Eskiden “Sen emeklisin, biz ödeyelim”, “Zaten ne kadar maaş alıyorsun ki?”, “Sen kendini sıkıntıya sokma” gibi söylemler ile kalp kırmadan yanlarında olduğumuzu hissettirdiğimiz bir vatandaş grubu vardı. Bu grubu tahmin edebileceğiniz üzere emekliler oluşturmaktaydı. Emekliler, halkın arasında her daim saygı, sevgi ve hürmet gören, yaşam mücadelesinde yardım edilmesi, kolaylık gösterilmesi gereken bir kesim olarak görülürlerdi.
Görülen o ki; şimdilerde bu durum bazı yönlerden biraz değişmiş. Emekli maaşlarına arka arkaya yapılan zamlar sonrası değişik sebeplerden ötürü artık çalışma şansı kalmamış ya da ekonomik olarak sıkıntıda olan vatandaşlarında içerisinde bulunduğu bir grup, emekli olabilmek için mücadele vermeye başlamışlar.
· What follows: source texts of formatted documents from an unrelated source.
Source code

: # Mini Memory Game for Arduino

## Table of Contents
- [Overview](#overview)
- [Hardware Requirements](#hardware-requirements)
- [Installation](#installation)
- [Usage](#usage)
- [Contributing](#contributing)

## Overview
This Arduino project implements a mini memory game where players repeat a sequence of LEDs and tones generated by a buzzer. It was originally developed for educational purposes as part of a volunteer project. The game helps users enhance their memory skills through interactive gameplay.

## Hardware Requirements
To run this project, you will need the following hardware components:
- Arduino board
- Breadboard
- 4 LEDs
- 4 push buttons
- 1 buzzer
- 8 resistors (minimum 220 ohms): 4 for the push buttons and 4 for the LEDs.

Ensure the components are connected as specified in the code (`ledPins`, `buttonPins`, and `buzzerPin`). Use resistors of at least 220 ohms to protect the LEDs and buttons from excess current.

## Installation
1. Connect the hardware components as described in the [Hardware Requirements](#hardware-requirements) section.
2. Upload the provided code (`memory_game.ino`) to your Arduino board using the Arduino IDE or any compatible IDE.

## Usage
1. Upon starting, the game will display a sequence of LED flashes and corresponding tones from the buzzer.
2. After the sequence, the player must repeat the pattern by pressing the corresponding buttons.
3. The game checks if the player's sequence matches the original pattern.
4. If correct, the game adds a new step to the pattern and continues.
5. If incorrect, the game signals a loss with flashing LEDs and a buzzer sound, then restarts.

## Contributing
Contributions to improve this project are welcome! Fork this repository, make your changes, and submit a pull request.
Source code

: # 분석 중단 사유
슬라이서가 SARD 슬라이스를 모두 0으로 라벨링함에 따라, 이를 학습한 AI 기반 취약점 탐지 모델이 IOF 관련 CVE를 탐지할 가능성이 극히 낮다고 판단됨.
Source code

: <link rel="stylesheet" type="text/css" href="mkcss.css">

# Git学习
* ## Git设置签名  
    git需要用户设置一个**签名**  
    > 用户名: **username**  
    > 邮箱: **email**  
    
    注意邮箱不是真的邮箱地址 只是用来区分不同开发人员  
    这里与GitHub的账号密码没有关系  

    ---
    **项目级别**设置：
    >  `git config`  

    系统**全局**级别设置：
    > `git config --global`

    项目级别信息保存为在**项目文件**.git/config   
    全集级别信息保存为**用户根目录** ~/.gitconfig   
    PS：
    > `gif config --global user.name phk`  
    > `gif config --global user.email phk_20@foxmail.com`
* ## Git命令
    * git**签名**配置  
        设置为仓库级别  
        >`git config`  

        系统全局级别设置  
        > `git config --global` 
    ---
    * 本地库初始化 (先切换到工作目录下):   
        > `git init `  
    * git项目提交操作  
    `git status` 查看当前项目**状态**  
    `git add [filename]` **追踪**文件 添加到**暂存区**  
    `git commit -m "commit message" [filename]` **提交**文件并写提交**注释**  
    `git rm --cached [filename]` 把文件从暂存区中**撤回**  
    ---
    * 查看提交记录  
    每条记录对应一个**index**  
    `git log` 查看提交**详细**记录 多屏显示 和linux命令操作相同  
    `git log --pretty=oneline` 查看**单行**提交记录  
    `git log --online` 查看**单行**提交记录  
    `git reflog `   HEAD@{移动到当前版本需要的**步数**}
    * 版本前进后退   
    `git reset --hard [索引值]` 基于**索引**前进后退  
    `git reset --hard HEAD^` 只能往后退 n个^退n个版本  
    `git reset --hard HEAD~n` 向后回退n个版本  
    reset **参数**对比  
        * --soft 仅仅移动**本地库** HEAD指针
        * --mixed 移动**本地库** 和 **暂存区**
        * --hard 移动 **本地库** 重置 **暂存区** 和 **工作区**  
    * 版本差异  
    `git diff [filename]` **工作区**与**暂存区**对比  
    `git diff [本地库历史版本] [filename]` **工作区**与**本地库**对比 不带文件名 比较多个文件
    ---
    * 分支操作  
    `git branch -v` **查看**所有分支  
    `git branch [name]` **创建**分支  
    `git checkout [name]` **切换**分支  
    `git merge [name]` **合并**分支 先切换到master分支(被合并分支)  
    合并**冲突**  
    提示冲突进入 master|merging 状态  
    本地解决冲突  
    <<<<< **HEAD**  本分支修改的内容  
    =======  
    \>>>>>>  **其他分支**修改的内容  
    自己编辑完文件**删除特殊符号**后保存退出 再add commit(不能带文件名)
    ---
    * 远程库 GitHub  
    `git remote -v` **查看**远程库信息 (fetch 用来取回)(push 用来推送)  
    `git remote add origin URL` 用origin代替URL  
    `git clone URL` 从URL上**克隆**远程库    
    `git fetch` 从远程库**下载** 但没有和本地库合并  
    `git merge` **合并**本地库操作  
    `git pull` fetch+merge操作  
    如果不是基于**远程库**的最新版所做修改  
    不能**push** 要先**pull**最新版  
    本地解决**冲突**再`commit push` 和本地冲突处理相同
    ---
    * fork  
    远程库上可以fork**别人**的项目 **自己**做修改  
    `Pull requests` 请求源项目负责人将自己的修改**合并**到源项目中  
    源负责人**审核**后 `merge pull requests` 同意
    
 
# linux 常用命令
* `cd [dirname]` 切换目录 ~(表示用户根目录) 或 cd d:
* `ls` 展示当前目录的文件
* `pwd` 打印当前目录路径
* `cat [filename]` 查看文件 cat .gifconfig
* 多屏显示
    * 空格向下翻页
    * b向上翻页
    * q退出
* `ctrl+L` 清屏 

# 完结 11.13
Hatta esnafımızın büyük bir kesimide kredi kullanımında, ev ya da işyeri kiralamalarında artık kendilerine bir emekli kefil göstermek zorunda bile kalıyorlarmış.
Yapılan EYT düzenlemesi ile; 8.Eylül.1999 tarihi öncesi girişi olan SGK'lılarda 5000 - 5975 arası kademeli prim günü ve kadınlarda 20, erkeklerde 25 yıl sigortalılık süresi ile BAĞ-KUR'lu ve Emekli Sandığı'na tabi erkekler 9000, kadınlar 7200 prim gününü tamamlayarak yaş şartı olmaksızın emekliliğe hak kazandılar. Ancak 8.Eylül.1999 tarihi sonrası SGK ya da BAĞ-KUR girişi olan kişiler ise çalışma süresi ve prim ödeme gün sayısının yanında bir de yaşı beklemeleri gerekiyor. Yaş bekleme sebebiyle EYT kapsamında olanlara göre emekli olma sürecinde 17-20 yıl arasında uzama söz konusu olduğu görülüyor.
Bu sebeple EYT kapsamına girmeyen vatandaşlarımız, emekli olma şartlarında ayrımcılık yapıldığını ve bu durumun adaletsizlik yarattığını öne sürerek kendileri için de yeni bir düzenleme yapılmasını, kademeli bir emeklilik sistemi getirilmesini talep ediyorlar. Özellikle yaş sınırının herkes için kaldırılmasını, SSK – BAĞ-KUR prim gününün eşitlenmesini, önceki yıllarda işyeri sahibi olarak vergi ödeyen mükelleflerden BAĞ-KUR tescil kaydı olmayanlar için tescil affı çıkartılmasını, prim borçlarının ödenmemesi sebebiyle silinen prim günleri için ihya taleplerinin olduğunu, staj ve çıraklık dönemlerinin sigorta başlangıcı olarak sayılması gibi daha bir çok konuda taleplerinin oluştuğunu görmekteyiz. Söylemlere bakarsanız bu konular ile ilgili emekli olabilmek için mağduriyet yaşayan vatandaş sayımız 15-16 milyonu buluyormuş.
28.Mayıs.2023 tarihinde yapılacak seçiminde yaklaşması sebebiyle çalışmalarına hız vermiş durumdalar ve adaylardan kendi durumları hakkında net ve somut bilgi almak için kendi söylemlerince “Emeklilikte Adalet” mücadelesi veriyorlar.
Bu konuda şahsi düşüncem; sayıları milyonları bulan bu vatandaş grubunun çağrılarına mutlak suretle kulak verilmesi gerektiği ve taleplerinin üzerinde bir değerlendirme yapılmasının doğru olacağı yönündedir.